__ACTIVITY__:
Collect all lines from the records below that include the word "successful".

[Records from a data collection]

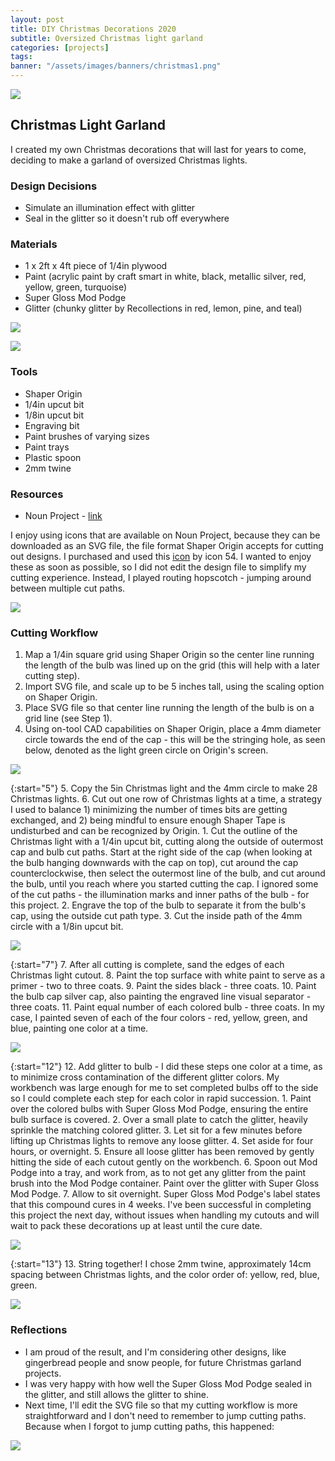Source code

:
 ```yaml
---
layout: post
title: DIY Christmas Decorations 2020
subtitle: Oversized Christmas light garland
categories: [projects]
tags: 
banner: "/assets/images/banners/christmas1.png"
---
```


![](/assets/images/christmas-light-final2.png)

## Christmas Light Garland

I created my own Christmas decorations that will last for years to come, deciding to make a garland of oversized Christmas lights.

### Design Decisions

* Simulate an illumination effect with glitter
* Seal in the glitter so it doesn't rub off everywhere 

### Materials

* 1 x 2ft x 4ft piece of 1/4in plywood
* Paint (acrylic paint by craft smart in white, black, metallic silver, red, yellow, green, turquoise)
* Super Gloss Mod Podge
* Glitter (chunky glitter by Recollections in red, lemon, pine, and teal)

![](/assets/images/christmas-light-paint.png)

![](/assets/images/christmas-light-modpodge-glitter.png)

### Tools

* Shaper Origin
* 1/4in upcut bit
* 1/8in upcut bit
* Engraving bit
* Paint brushes of varying sizes
* Paint trays
* Plastic spoon
* 2mm twine

### Resources

* Noun Project - [link](https://thenounproject.com/)

I enjoy using icons that are available on Noun Project, because they can be downloaded as an SVG file, the file format Shaper Origin accepts for cutting out designs. I purchased and used this [icon](https://thenounproject.com/search/?q=christmas+light&i=253466) by icon 54. I wanted to enjoy these as soon as possible, so I did not edit the design file to simplify my cutting experience. Instead, I played routing hopscotch - jumping around between multiple cut paths.

![](/assets/images/christmas_light_svg.png)

### Cutting Workflow

1. Map a 1/4in square grid using Shaper Origin so the center line running the length of the bulb was lined up on the grid (this will help with a later cutting step).
2. Import SVG file, and scale up to be 5 inches tall, using the scaling option on Shaper Origin.
3. Place SVG file so that center line running the length of the bulb is on a grid line (see Step 1).
4. Using on-tool CAD capabilities on Shaper Origin, place a 4mm diameter circle towards the end of the cap - this will be the stringing hole, as seen below, denoted as the light green circle on Origin's screen.

![](/assets/images/christmas-light-string-hole.png)

{:start="5"}
5. Copy the 5in Christmas light and the 4mm circle to make 28 Christmas lights.
6. Cut out one row of Christmas lights at a time, a strategy I used to balance 1) minimizing the number of times bits are getting exchanged, and 2) being mindful to ensure enough Shaper Tape is undisturbed and can be recognized by Origin.
    1. Cut the outline of the Christmas light with a 1/4in upcut bit, cutting along the outside of outermost cap and bulb cut paths. Start at the right side of the cap (when looking at the bulb hanging downwards with the cap on top), cut around the cap counterclockwise, then select the outermost line of the bulb, and cut around the bulb, until you reach where you started cutting the cap. I ignored some of the cut paths - the illumination marks and inner paths of the bulb - for this project.
    2. Engrave the top of the bulb to separate it from the bulb's cap, using the outside cut path type.
    3. Cut the inside path of the 4mm circle with a 1/8in upcut bit.

![](/assets/images/christmas-light-cutouts.jpg)

{:start="7"}
7. After all cutting is complete, sand the edges of each Christmas light cutout.
8. Paint the top surface with white paint to serve as a primer - two to three coats.
9. Paint the sides black - three coats.
10. Paint the bulb cap silver cap, also painting the engraved line visual separator - three coats.
11. Paint equal number of each colored bulb - three coats. In my case, I painted seven of each of the four colors - red, yellow, green, and blue, painting one color at a time.

![](/assets/images/christmas-light-painted.png)

{:start="12"}
12. Add glitter to bulb - I did these steps one color at a time, as to minimize cross contamination of the different glitter colors. My workbench was large enough for me to set completed bulbs off to the side so I could complete each step for each color in rapid succession.
    1. Paint over the colored bulbs with Super Gloss Mod Podge, ensuring the entire bulb surface is covered.
    2. Over a small plate to catch the glitter, heavily sprinkle the matching colored glitter. 
    3. Let sit for a few minutes before lifting up Christmas lights to remove any loose glitter.
    4. Set aside for four hours, or overnight.
    5. Ensure all loose glitter has been removed by gently hitting the side of each cutout gently on the workbench.
    6. Spoon out Mod Podge into a tray, and work from, as to not get any glitter from the paint brush into the Mod Podge container. Paint over the glitter with Super Gloss Mod Podge.
    7. Allow to sit overnight. Super Gloss Mod Podge's label states that this compound cures in 4 weeks. I've been successful in completing this project the next day, without issues when handling my cutouts and will wait to pack these decorations up at least until the cure date.

![](/assets/images/christmas-light-sample.png)

{:start="13"}
13. String together! I chose 2mm twine, approximately 14cm spacing between Christmas lights, and the color order of: yellow, red, blue, green.

![](/assets/images/christmas-light-final2.png)

### Reflections

* I am proud of the result, and I'm considering other designs, like gingerbread people and snow people, for future Christmas garland projects.
* I was very happy with how well the Super Gloss Mod Podge sealed in the glitter, and still allows the glitter to shine.
* Next time, I'll edit the SVG file so that my cutting workflow is more straightforward and I don't need to remember to jump cutting paths. Because when I forgot to jump cutting paths, this happened:

![](/assets/images/christmas-light-mistake.png)
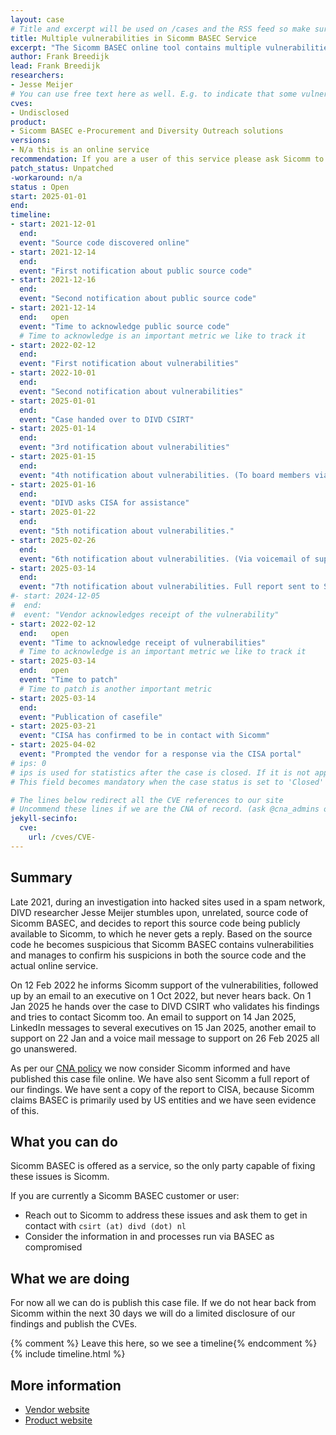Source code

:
 ```yaml
---
layout: case
# Title and excerpt will be used on /cases and the RSS feed so make sure they reflect the case well
title: Multiple vulnerabilities in Sicomm BASEC Service
excerpt: "The Sicomm BASEC online tool contains multiple vulnerabilities."
author: Frank Breedijk
lead: Frank Breedijk
researchers:
- Jesse Meijer
# You can use free text here as well. E.g. to indicate that some vulnerabilities don't have CVEs assigned (yet). But, given that we discovered that you should always be able to get a CVE id from @cna_admins on Slack
cves:
- Undisclosed
product: 
- Sicomm BASEC e-Procurement and Diversity Outreach solutions
versions: 
- N/a this is an online service
recommendation: If you are a user of this service please ask Sicomm to fix these vulnerabilities
patch_status: Unpatched
-workaround: n/a
status : Open
start: 2025-01-01
end: 
timeline:
- start: 2021-12-01
  end:
  event: "Source code discovered online"
- start: 2021-12-14
  end:
  event: "First notification about public source code"
- start: 2021-12-16
  end:
  event: "Second notification about public source code"
- start: 2021-12-14
  end:   open
  event: "Time to acknowledge public source code"
  # Time to acknowledge is an important metric we like to track it
- start: 2022-02-12
  end:
  event: "First notification about vulnerabilities"
- start: 2022-10-01
  end:
  event: "Second notification about vulnerabilities"
- start: 2025-01-01
  end:
  event: "Case handed over to DIVD CSIRT"
- start: 2025-01-14
  end:
  event: "3rd notification about vulnerabilities"
- start: 2025-01-15
  end:
  event: "4th notification about vulnerabilities. (To board members via LinkedIn)"
- start: 2025-01-16
  end:
  event: "DIVD asks CISA for assistance"
- start: 2025-01-22
  end:
  event: "5th notification about vulnerabilities."
- start: 2025-02-26
  end:
  event: "6th notification about vulnerabilities. (Via voicemail of support)"
- start: 2025-03-14
  end:
  event: "7th notification about vulnerabilities. Full report sent to Sicomm and CISA"
#- start: 2024-12-05
#  end:
#  event: "Vendor acknowledges receipt of the vulnerability"
- start: 2022-02-12
  end:   open
  event: "Time to acknowledge receipt of vulnerabilities"
  # Time to acknowledge is an important metric we like to track it
- start: 2025-03-14
  end:   open
  event: "Time to patch"
  # Time to patch is another important metric
- start: 2025-03-14
  end:   
  event: "Publication of casefile"
- start: 2025-03-21
  event: "CISA has confirmed to be in contact with Sicomm"
- start: 2025-04-02
  event: "Prompted the vendor for a response via the CISA portal"
# ips: 0 
# ips is used for statistics after the case is closed. If it is not applicable, you can set IPs to n/a (e.g. stolen credentials)
# This field becomes mandatory when the case status is set to 'Closed'

# The lines below redirect all the CVE references to our site
# Uncommend these lines if we are the CNA of record. (ask @cna_admins on Slack if you don't know)
jekyll-secinfo:
  cve:
    url: /cves/CVE-
---
```

## Summary

Late 2021, during an investigation into hacked sites used in a spam network, DIVD researcher Jesse Meijer stumbles upon, unrelated, source code of Sicomm BASEC, and decides to report this source code being publicly available to Sicomm, to which he never gets a reply. Based on the source code he becomes suspicious that Sicomm BASEC contains vulnerabilities and manages to confirm his suspicions in both the source code and the actual online service.

On 12 Feb 2022 he informs Sicomm support of the vulnerabilities, followed up by an email to an executive on 1 Oct 2022, but never hears back. On 1 Jan 2025 he hands over the case to DIVD CSIRT who validates his findings and tries to contact Sicomm too. An email to support on 14 Jan 2025, LinkedIn messages to several executives on 15 Jan 2025, another email to support on 22 Jan and a voice mail message to support on 26 Feb 2025 all go unanswered.

As per our [CNA policy](https://csirt.divd.nl/cna) we now consider Sicomm informed and have published this case file online. We have also sent Sicomm a full report of our findings. We have sent a copy of the report to CISA, because Sicomm claims BASEC is primarily used by US entities and we have seen evidence of this.

## What you can do

Sicomm BASEC is offered as a service, so the only party capable of fixing these issues is Sicomm. 

If you are currently a Sicomm BASEC customer or user:
* Reach out to Sicomm to address these issues and ask them to get in contact with `csirt (at) divd (dot) nl`
* Consider the information in and processes run via BASEC as compromised

## What we are doing

For now all we can do is publish this case file. If we do not hear back from Sicomm within the next 30 days we will do a limited disclosure of our findings and publish the CVEs.

{% comment %}  Leave this here, so we see a timeline{% endcomment %}
{% include timeline.html %}


## More information
* [Vendor website](https://www.sicomm.net/)
* [Product website](https://www.sicomm.net/basec-agency-solutions/)
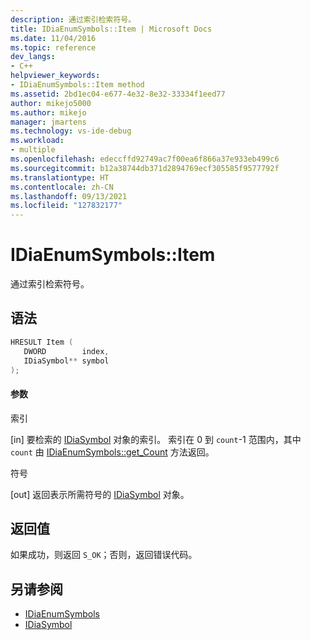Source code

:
 ```yaml
---
description: 通过索引检索符号。
title: IDiaEnumSymbols::Item | Microsoft Docs
ms.date: 11/04/2016
ms.topic: reference
dev_langs:
- C++
helpviewer_keywords:
- IDiaEnumSymbols::Item method
ms.assetid: 2bd1ec04-e677-4e32-8e32-33334f1eed77
author: mikejo5000
ms.author: mikejo
manager: jmartens
ms.technology: vs-ide-debug
ms.workload:
- multiple
ms.openlocfilehash: edeccffd92749ac7f00ea6f866a37e933eb499c6
ms.sourcegitcommit: b12a38744db371d2894769ecf305585f9577792f
ms.translationtype: HT
ms.contentlocale: zh-CN
ms.lasthandoff: 09/13/2021
ms.locfileid: "127832177"
---
```

# <a name="idiaenumsymbolsitem"></a>IDiaEnumSymbols::Item
通过索引检索符号。

## <a name="syntax"></a>语法

```C++
HRESULT Item ( 
   DWORD        index,
   IDiaSymbol** symbol
);
```

#### <a name="parameters"></a>参数
 索引

[in] 要检索的 [IDiaSymbol](../../debugger/debug-interface-access/idiasymbol.md) 对象的索引。 索引在 0 到 `count`-1 范围内，其中 `count` 由 [IDiaEnumSymbols::get_Count](../../debugger/debug-interface-access/idiaenumsymbols-get-count.md) 方法返回。

 符号

[out] 返回表示所需符号的 [IDiaSymbol](../../debugger/debug-interface-access/idiasymbol.md) 对象。

## <a name="return-value"></a>返回值
 如果成功，则返回 `S_OK`；否则，返回错误代码。

## <a name="see-also"></a>另请参阅
- [IDiaEnumSymbols](../../debugger/debug-interface-access/idiaenumsymbols.md)
- [IDiaSymbol](../../debugger/debug-interface-access/idiasymbol.md)
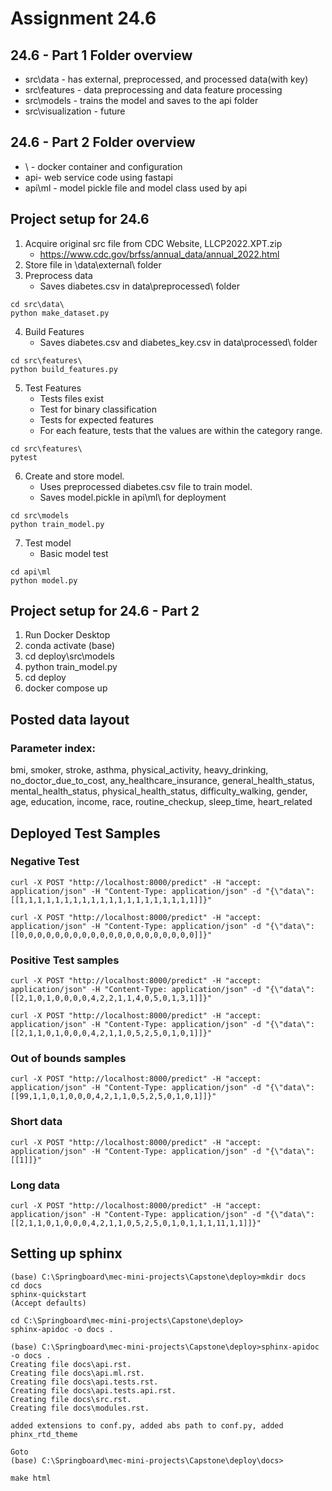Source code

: # Assignment 24.6 

## 24.6 - Part 1 Folder overview
- src\data - has external, preprocessed, and processed data(with key)
- src\features - data preprocessing and data feature processing
- src\models - trains the model and saves to the api folder
- src\visualization - future

## 24.6 - Part 2 Folder overview
- \ - docker container and configuration
- api- web service code using fastapi
- api\ml - model pickle file and model class used by api

## Project setup for 24.6
1. Acquire original src file from CDC Website, LLCP2022.XPT.zip 
   - https://www.cdc.gov/brfss/annual_data/annual_2022.html
2. Store file in \data\external\ folder
3. Preprocess data
   - Saves diabetes.csv in data\preprocessed\ folder
```
cd src\data\
python make_dataset.py
```
4. Build Features
   - Saves diabetes.csv and diabetes_key.csv in data\processed\ folder
```
cd src\features\
python build_features.py
```
5. Test Features
   - Tests files exist
   - Test for binary classification
   - Tests for expected features
   - For each feature, tests that the values are within the category range.
```
cd src\features\
pytest
```
6. Create and store model.
   - Uses preprocessed diabetes.csv file to train model.
   - Saves model.pickle in api\ml\ for deployment
```
cd src\models
python train_model.py
```

7. Test model
   - Basic model test
```
cd api\ml
python model.py
```

## Project setup for 24.6 - Part 2 
1. Run Docker Desktop
2. conda activate (base)
3. cd deploy\src\models
4. python train_model.py
5. cd deploy
6. docker compose up

## Posted data layout
### Parameter index:
 bmi, smoker, stroke, asthma, physical_activity, heavy_drinking, no_doctor_due_to_cost, any_healthcare_insurance, general_health_status, mental_health_status, physical_health_status, difficulty_walking, gender, age, education, income, race, routine_checkup, sleep_time, heart_related


## Deployed Test Samples
### Negative Test
```
curl -X POST "http://localhost:8000/predict" -H "accept: application/json" -H "Content-Type: application/json" -d "{\"data\":[[1,1,1,1,1,1,1,1,1,1,1,1,1,1,1,1,1,1,1,1]]}"

curl -X POST "http://localhost:8000/predict" -H "accept: application/json" -H "Content-Type: application/json" -d "{\"data\":[[0,0,0,0,0,0,0,0,0,0,0,0,0,0,0,0,0,0,0,0]]}"
```

### Positive Test samples
```
curl -X POST "http://localhost:8000/predict" -H "accept: application/json" -H "Content-Type: application/json" -d "{\"data\":[[2,1,0,1,0,0,0,0,4,2,2,1,1,4,0,5,0,1,3,1]]}"

curl -X POST "http://localhost:8000/predict" -H "accept: application/json" -H "Content-Type: application/json" -d "{\"data\":[[2,1,1,0,1,0,0,0,4,2,1,1,0,5,2,5,0,1,0,1]]}"
```

### Out of bounds samples
```
curl -X POST "http://localhost:8000/predict" -H "accept: application/json" -H "Content-Type: application/json" -d "{\"data\":[[99,1,1,0,1,0,0,0,4,2,1,1,0,5,2,5,0,1,0,1]]}"
```

### Short data
```
curl -X POST "http://localhost:8000/predict" -H "accept: application/json" -H "Content-Type: application/json" -d "{\"data\":[[1]]}"
```
### Long data
```
curl -X POST "http://localhost:8000/predict" -H "accept: application/json" -H "Content-Type: application/json" -d "{\"data\":[[2,1,1,0,1,0,0,0,4,2,1,1,0,5,2,5,0,1,0,1,1,1,11,1,1]]}"
```

## Setting up sphinx
```
(base) C:\Springboard\mec-mini-projects\Capstone\deploy>mkdir docs
cd docs
sphinx-quickstart 
(Accept defaults)

cd C:\Springboard\mec-mini-projects\Capstone\deploy>
sphinx-apidoc -o docs .

(base) C:\Springboard\mec-mini-projects\Capstone\deploy>sphinx-apidoc -o docs .
Creating file docs\api.rst.
Creating file docs\api.ml.rst.
Creating file docs\api.tests.rst.
Creating file docs\api.tests.api.rst.
Creating file docs\src.rst.
Creating file docs\modules.rst.

added extensions to conf.py, added abs path to conf.py, added phinx_rtd_theme

Goto
(base) C:\Springboard\mec-mini-projects\Capstone\deploy\docs>

make html
```
<!-- 

Note: Good stuff in here I might need it.

# fastAPI ML quickstart


## Project setup
1. Create the virtual environment.
```
virtualenv /path/to/venv --python=/path/to/python3
```
You can find out the path to your `python3` interpreter with the command `which python3`.

2. Activate the environment and install dependencies.
```
source /path/to/venv/bin/activate
pip install -r requirements.txt
```

3. Launch the service
```
uvicorn api.main:app
```

## Posting requests locally
When the service is running, try
```
127.0.0.1/docs
```
or 
```
curl
```

## Deployment with Docker
1. Build the Docker image
```
docker build --file Dockerfile --tag fastapi-ml-quickstart .
```

2. Running the Docker image
```
docker run -p 8000:8000 fastapi-ml-quickstart
```

3. Entering into the Docker image
```
docker run -it --entrypoint /bin/bash fastapi-ml-quickstart
```

## docker-compose
1. Launching the service
```
docker-compose up
```
This command looks for the `docker-compose.yaml` configuration file. If you want to use another configuration file,
it can be specified with the `-f` switch. For example  

2. Testing
```
docker-compose -f docker-compose.test.yaml up --abort-on-container-exit --exit-code-from fastapi-ml-quickstart
```
-->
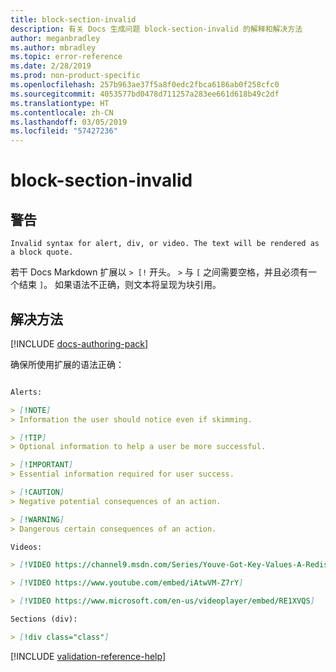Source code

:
 ```yaml
---
title: block-section-invalid
description: 有关 Docs 生成问题 block-section-invalid 的解释和解决方法
author: meganbradley
ms.author: mbradley
ms.topic: error-reference
ms.date: 2/28/2019
ms.prod: non-product-specific
ms.openlocfilehash: 257b963ae37f5a8f0edc2fbca6186ab0f258cfc0
ms.sourcegitcommit: 4053577bd0478d711257a283ee661d618b49c2df
ms.translationtype: HT
ms.contentlocale: zh-CN
ms.lasthandoff: 03/05/2019
ms.locfileid: "57427236"
---
```

# <a name="block-section-invalid"></a>block-section-invalid

## <a name="warning"></a>警告

`Invalid syntax for alert, div, or video. The text will be rendered as a block quote.`

若干 Docs Markdown 扩展以 `> [!` 开头。 `>` 与 `[` 之间需要空格，并且必须有一个结束 `]`。 如果语法不正确，则文本将呈现为块引用。

## <a name="resolution"></a>解决方法

[!INCLUDE [docs-authoring-pack](includes/docs-authoring-pack.md)]

确保所使用扩展的语法正确：

```markdown

Alerts:

> [!NOTE]
> Information the user should notice even if skimming.

> [!TIP]
> Optional information to help a user be more successful.

> [!IMPORTANT]
> Essential information required for user success.

> [!CAUTION]
> Negative potential consequences of an action.

> [!WARNING]
> Dangerous certain consequences of an action.

Videos:

> [!VIDEO https://channel9.msdn.com/Series/Youve-Got-Key-Values-A-Redis-Jump-Start/03/player]

> [!VIDEO https://www.youtube.com/embed/iAtwVM-Z7rY]

> [!VIDEO https://www.microsoft.com/en-us/videoplayer/embed/RE1XVQS]

Sections (div):

> [!div class="class"]

```


<!--make sure to add this file to your includes folder and verify the path-->
[!INCLUDE [validation-reference-help](includes/validation-reference-help.md)]
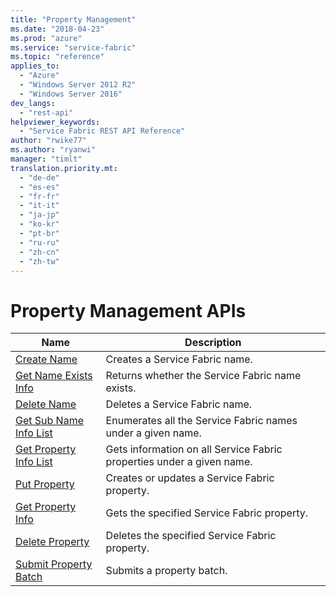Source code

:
 ```yaml
---
title: "Property Management"
ms.date: "2018-04-23"
ms.prod: "azure"
ms.service: "service-fabric"
ms.topic: "reference"
applies_to: 
  - "Azure"
  - "Windows Server 2012 R2"
  - "Windows Server 2016"
dev_langs: 
  - "rest-api"
helpviewer_keywords: 
  - "Service Fabric REST API Reference"
author: "rwike77"
ms.author: "ryanwi"
manager: "timlt"
translation.priority.mt: 
  - "de-de"
  - "es-es"
  - "fr-fr"
  - "it-it"
  - "ja-jp"
  - "ko-kr"
  - "pt-br"
  - "ru-ru"
  - "zh-cn"
  - "zh-tw"
---
```

# Property Management APIs

| Name | Description |
| --- | --- |
| [Create Name](sfclient-api-createname.md) | Creates a Service Fabric name.<br/> |
| [Get Name Exists Info](sfclient-api-getnameexistsinfo.md) | Returns whether the Service Fabric name exists.<br/> |
| [Delete Name](sfclient-api-deletename.md) | Deletes a Service Fabric name.<br/> |
| [Get Sub Name Info List](sfclient-api-getsubnameinfolist.md) | Enumerates all the Service Fabric names under a given name.<br/> |
| [Get Property Info List](sfclient-api-getpropertyinfolist.md) | Gets information on all Service Fabric properties under a given name.<br/> |
| [Put Property](sfclient-api-putproperty.md) | Creates or updates a Service Fabric property.<br/> |
| [Get Property Info](sfclient-api-getpropertyinfo.md) | Gets the specified Service Fabric property.<br/> |
| [Delete Property](sfclient-api-deleteproperty.md) | Deletes the specified Service Fabric property.<br/> |
| [Submit Property Batch](sfclient-api-submitpropertybatch.md) | Submits a property batch.<br/> |

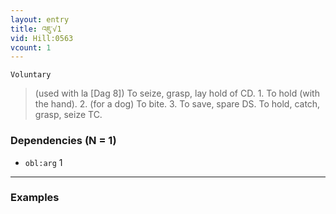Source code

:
 ```yaml
---
layout: entry
title: འཇུ་√1
vid: Hill:0563
vcount: 1
---
```

`Voluntary` 
> (used with la [Dag 8]) To seize, grasp, lay hold of CD\.
 1\.
 To hold (with the hand)\.
 2\.
 (for a dog) To bite\.
 3\.
 To save, spare DS\.
 To hold, catch, grasp, seize TC\.

### Dependencies (N = 1)
* `obl:arg` 1

---

### Examples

__ANSWER__:
    7. Allow to sit overnight. Super Gloss Mod Podge's label states that this compound cures in 4 weeks. I've been successful in completing this project the next day, without issues when handling my cutouts and will wait to pack these decorations up at least until the cure date.
> Optional information to help a user be more successful.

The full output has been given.